Armando Manzanero chronology
| Amor Mío (2000) | Duetos (2000) | Duetos 2 (2002) |

= Duetos (Armando Manzanero album) =

Duetos is a studio album by Mexican singer-songwriter Armando Manzanero. It was released on 13 November 2000 by WEA. It is a duet album featuring various artists performing Manzanero's songs along with him. Manzanero worked with Nacho Mañó and Emanuele Ruffinengo to produce the album with recording taking place in Mexico, Spain, and the United States. Musically, the arrangement of the record takes inspiration from multiple styles, namely jazz, blues, and flamenco.

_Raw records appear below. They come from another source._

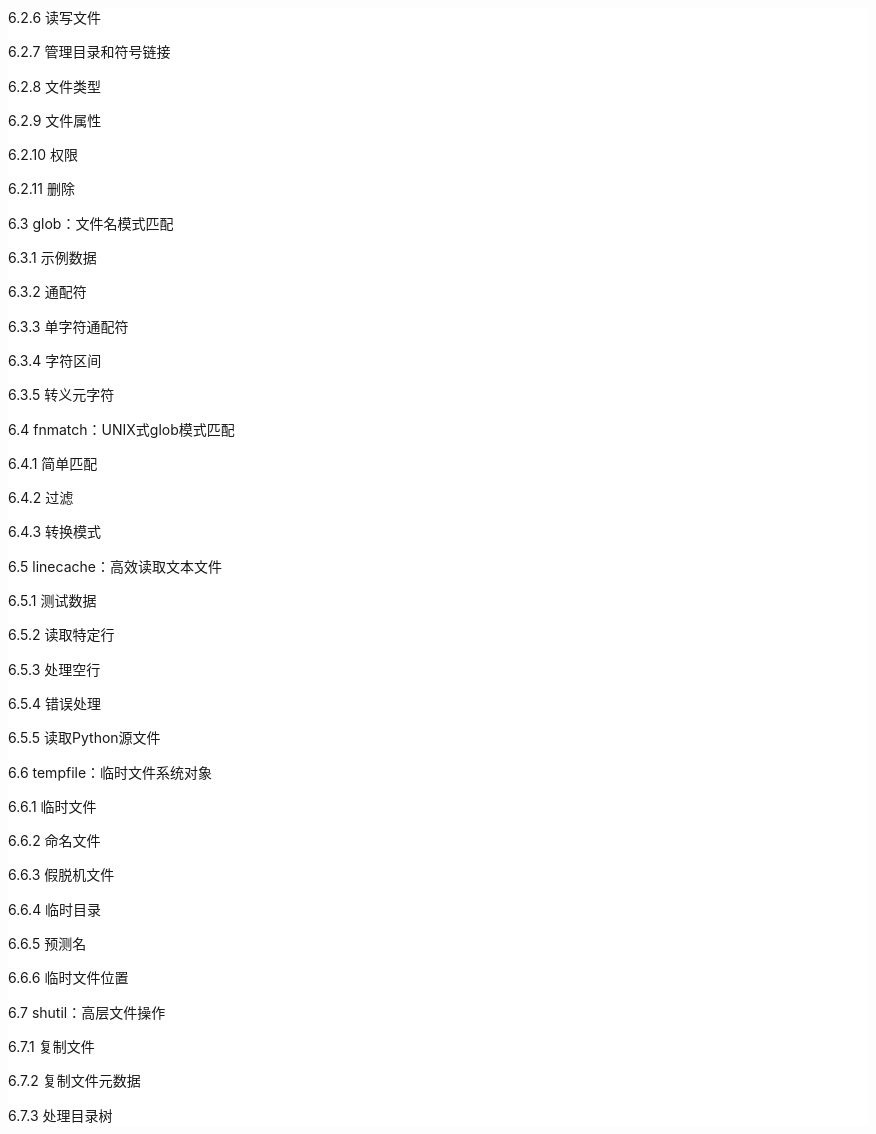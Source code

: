 6.2.6 读写文件  

6.2.7 管理目录和符号链接  

6.2.8 文件类型  

6.2.9 文件属性  

6.2.10 权限  

6.2.11 删除  

6.3 glob：文件名模式匹配  

6.3.1 示例数据  

6.3.2 通配符  

6.3.3 单字符通配符  

6.3.4 字符区间  

6.3.5 转义元字符  

6.4 fnmatch：UNIX式glob模式匹配  

6.4.1 简单匹配  

6.4.2 过滤  

6.4.3 转换模式  

6.5 linecache：高效读取文本文件  

6.5.1 测试数据  

6.5.2 读取特定行  

6.5.3 处理空行  

6.5.4 错误处理  

6.5.5 读取Python源文件  

6.6 tempfile：临时文件系统对象  

6.6.1 临时文件  

6.6.2 命名文件  

6.6.3 假脱机文件  

6.6.4 临时目录  

6.6.5 预测名  

6.6.6 临时文件位置  

6.7 shutil：高层文件操作  

6.7.1 复制文件  

6.7.2 复制文件元数据  

6.7.3 处理目录树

Following its release, Duetos was met with mixed reactions from music critics. The record's arrangement was praised, although critics were divided on some of the duets. At the 2nd Annual Latin Grammy Awards in 2001, Duetos won Best Pop Vocal Album, Duo or Group. It was certified gold in Spain and sold over 100,000 copies within three weeks of its release.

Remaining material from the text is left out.